What Mr. Lindstrom is in fact reporting is the very simple result of Hebbian learning: "neurons that fire together wire together."  Seeing visual areas light up with certain auditory (or tactile) stimulation is a fairly commonplace finding in the brain imaging literature.  We often both see the phone light up (or vibrate) and hear it ringing at the same time.  Eventually an association is formed within the brain.  Mr. Lindstrom would probably see the same thing if he showed his subjects a picture of a baby crying, a doorbell, etc.

Finally, there's this last bit of "evidence" (quotes are mine).
"But most striking of all was the flurry of activation in the insular cortex of the brain, which is associated with feelings of love and compassion. The subjects’ brains responded to the sound of their phones as they would respond to the presence or proximity of a girlfriend, boyfriend or family member."
There are a host of other areas that are also associated with "love and compassion" in the brain.  There's not one single area that encodes these concepts.  As far as I know, there is no definitive conclusion about where the concept of "love" is encoded in the brain.

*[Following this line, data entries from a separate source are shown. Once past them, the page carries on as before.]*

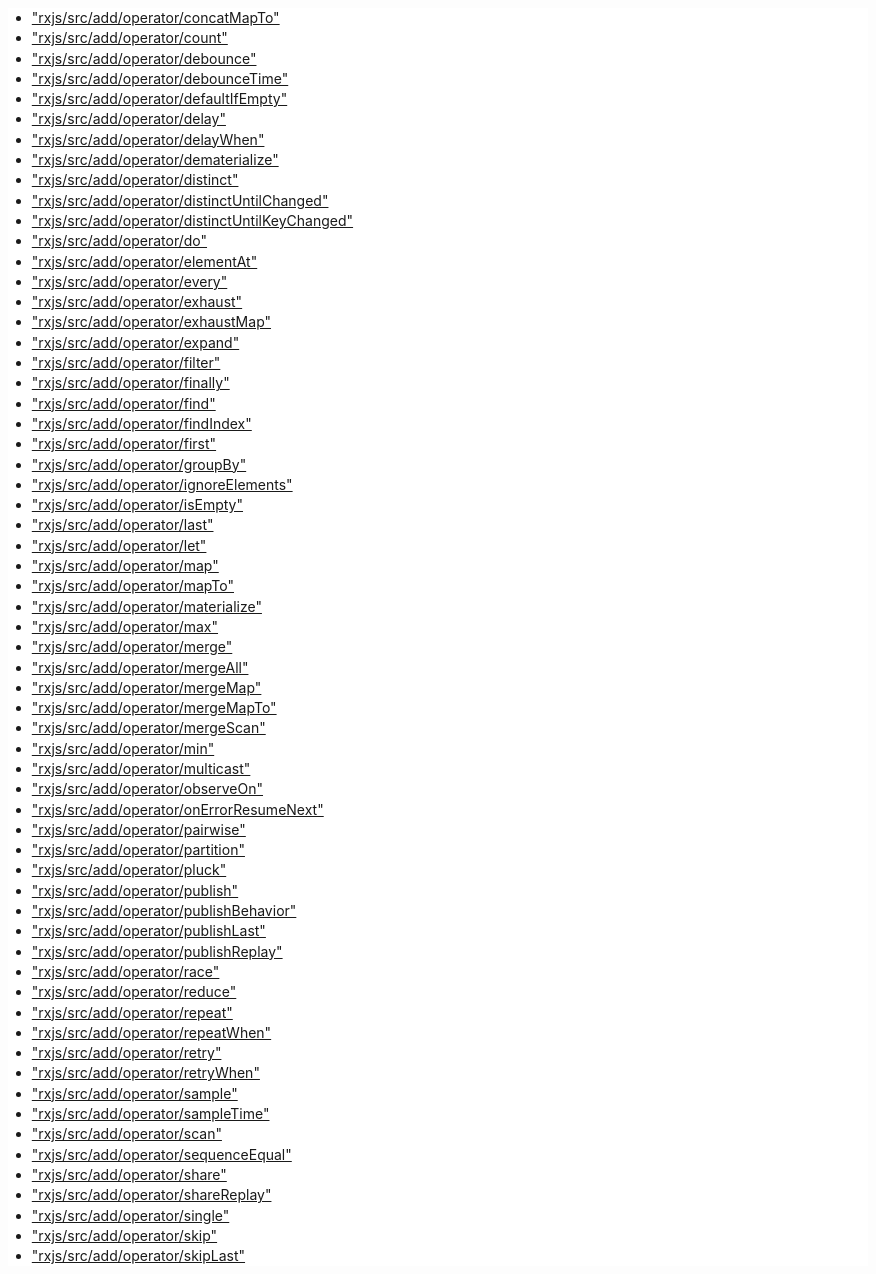 * ["rxjs/src/add/operator/concatMapTo"](modules/_rxjs_src_add_operator_concatmapto_.md)
* ["rxjs/src/add/operator/count"](modules/_rxjs_src_add_operator_count_.md)
* ["rxjs/src/add/operator/debounce"](modules/_rxjs_src_add_operator_debounce_.md)
* ["rxjs/src/add/operator/debounceTime"](modules/_rxjs_src_add_operator_debouncetime_.md)
* ["rxjs/src/add/operator/defaultIfEmpty"](modules/_rxjs_src_add_operator_defaultifempty_.md)
* ["rxjs/src/add/operator/delay"](modules/_rxjs_src_add_operator_delay_.md)
* ["rxjs/src/add/operator/delayWhen"](modules/_rxjs_src_add_operator_delaywhen_.md)
* ["rxjs/src/add/operator/dematerialize"](modules/_rxjs_src_add_operator_dematerialize_.md)
* ["rxjs/src/add/operator/distinct"](modules/_rxjs_src_add_operator_distinct_.md)
* ["rxjs/src/add/operator/distinctUntilChanged"](modules/_rxjs_src_add_operator_distinctuntilchanged_.md)
* ["rxjs/src/add/operator/distinctUntilKeyChanged"](modules/_rxjs_src_add_operator_distinctuntilkeychanged_.md)
* ["rxjs/src/add/operator/do"](modules/_rxjs_src_add_operator_do_.md)
* ["rxjs/src/add/operator/elementAt"](modules/_rxjs_src_add_operator_elementat_.md)
* ["rxjs/src/add/operator/every"](modules/_rxjs_src_add_operator_every_.md)
* ["rxjs/src/add/operator/exhaust"](modules/_rxjs_src_add_operator_exhaust_.md)
* ["rxjs/src/add/operator/exhaustMap"](modules/_rxjs_src_add_operator_exhaustmap_.md)
* ["rxjs/src/add/operator/expand"](modules/_rxjs_src_add_operator_expand_.md)
* ["rxjs/src/add/operator/filter"](modules/_rxjs_src_add_operator_filter_.md)
* ["rxjs/src/add/operator/finally"](modules/_rxjs_src_add_operator_finally_.md)
* ["rxjs/src/add/operator/find"](modules/_rxjs_src_add_operator_find_.md)
* ["rxjs/src/add/operator/findIndex"](modules/_rxjs_src_add_operator_findindex_.md)
* ["rxjs/src/add/operator/first"](modules/_rxjs_src_add_operator_first_.md)
* ["rxjs/src/add/operator/groupBy"](modules/_rxjs_src_add_operator_groupby_.md)
* ["rxjs/src/add/operator/ignoreElements"](modules/_rxjs_src_add_operator_ignoreelements_.md)
* ["rxjs/src/add/operator/isEmpty"](modules/_rxjs_src_add_operator_isempty_.md)
* ["rxjs/src/add/operator/last"](modules/_rxjs_src_add_operator_last_.md)
* ["rxjs/src/add/operator/let"](modules/_rxjs_src_add_operator_let_.md)
* ["rxjs/src/add/operator/map"](modules/_rxjs_src_add_operator_map_.md)
* ["rxjs/src/add/operator/mapTo"](modules/_rxjs_src_add_operator_mapto_.md)
* ["rxjs/src/add/operator/materialize"](modules/_rxjs_src_add_operator_materialize_.md)
* ["rxjs/src/add/operator/max"](modules/_rxjs_src_add_operator_max_.md)
* ["rxjs/src/add/operator/merge"](modules/_rxjs_src_add_operator_merge_.md)
* ["rxjs/src/add/operator/mergeAll"](modules/_rxjs_src_add_operator_mergeall_.md)
* ["rxjs/src/add/operator/mergeMap"](modules/_rxjs_src_add_operator_mergemap_.md)
* ["rxjs/src/add/operator/mergeMapTo"](modules/_rxjs_src_add_operator_mergemapto_.md)
* ["rxjs/src/add/operator/mergeScan"](modules/_rxjs_src_add_operator_mergescan_.md)
* ["rxjs/src/add/operator/min"](modules/_rxjs_src_add_operator_min_.md)
* ["rxjs/src/add/operator/multicast"](modules/_rxjs_src_add_operator_multicast_.md)
* ["rxjs/src/add/operator/observeOn"](modules/_rxjs_src_add_operator_observeon_.md)
* ["rxjs/src/add/operator/onErrorResumeNext"](modules/_rxjs_src_add_operator_onerrorresumenext_.md)
* ["rxjs/src/add/operator/pairwise"](modules/_rxjs_src_add_operator_pairwise_.md)
* ["rxjs/src/add/operator/partition"](modules/_rxjs_src_add_operator_partition_.md)
* ["rxjs/src/add/operator/pluck"](modules/_rxjs_src_add_operator_pluck_.md)
* ["rxjs/src/add/operator/publish"](modules/_rxjs_src_add_operator_publish_.md)
* ["rxjs/src/add/operator/publishBehavior"](modules/_rxjs_src_add_operator_publishbehavior_.md)
* ["rxjs/src/add/operator/publishLast"](modules/_rxjs_src_add_operator_publishlast_.md)
* ["rxjs/src/add/operator/publishReplay"](modules/_rxjs_src_add_operator_publishreplay_.md)
* ["rxjs/src/add/operator/race"](modules/_rxjs_src_add_operator_race_.md)
* ["rxjs/src/add/operator/reduce"](modules/_rxjs_src_add_operator_reduce_.md)
* ["rxjs/src/add/operator/repeat"](modules/_rxjs_src_add_operator_repeat_.md)
* ["rxjs/src/add/operator/repeatWhen"](modules/_rxjs_src_add_operator_repeatwhen_.md)
* ["rxjs/src/add/operator/retry"](modules/_rxjs_src_add_operator_retry_.md)
* ["rxjs/src/add/operator/retryWhen"](modules/_rxjs_src_add_operator_retrywhen_.md)
* ["rxjs/src/add/operator/sample"](modules/_rxjs_src_add_operator_sample_.md)
* ["rxjs/src/add/operator/sampleTime"](modules/_rxjs_src_add_operator_sampletime_.md)
* ["rxjs/src/add/operator/scan"](modules/_rxjs_src_add_operator_scan_.md)
* ["rxjs/src/add/operator/sequenceEqual"](modules/_rxjs_src_add_operator_sequenceequal_.md)
* ["rxjs/src/add/operator/share"](modules/_rxjs_src_add_operator_share_.md)
* ["rxjs/src/add/operator/shareReplay"](modules/_rxjs_src_add_operator_sharereplay_.md)
* ["rxjs/src/add/operator/single"](modules/_rxjs_src_add_operator_single_.md)
* ["rxjs/src/add/operator/skip"](modules/_rxjs_src_add_operator_skip_.md)
* ["rxjs/src/add/operator/skipLast"](modules/_rxjs_src_add_operator_skiplast_.md)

So this becomes a guilt by association conclusion: brain area A is active when experiencing X and Y, therefore X is the same as Y (or worse, X causes Y). If Mr. Lindstrom had seen the same area of the brain engaged when he presented an image of a fire-truck and an image of a t tomato, it doesn't mean that your brain thinks of the truck as being made of tomatos (nor that tomatoes are baby fire-trucks).  Sadly, this is a fallacy that many established neuroscientists also make.  But that's a topic of another post.

As a professional neuroscientist, my reaction to the findings Mr. Lindstrom presents in his op-ed is "So what?" Nothing he reports provides a shred of evidence that we "love" our iPhones, at least neuroscientifically speaking. Nor does he show that the experience of using your smart phone is the same as falling in love or having a religious experience.  All Mr. Lindstrom demonstrated was what can happen when the tools of sciences are placed in the wrong hands.

Perhaps all neuroimaging articles should come with the disclaimer: "Performed by trained professionals, do not try this at home."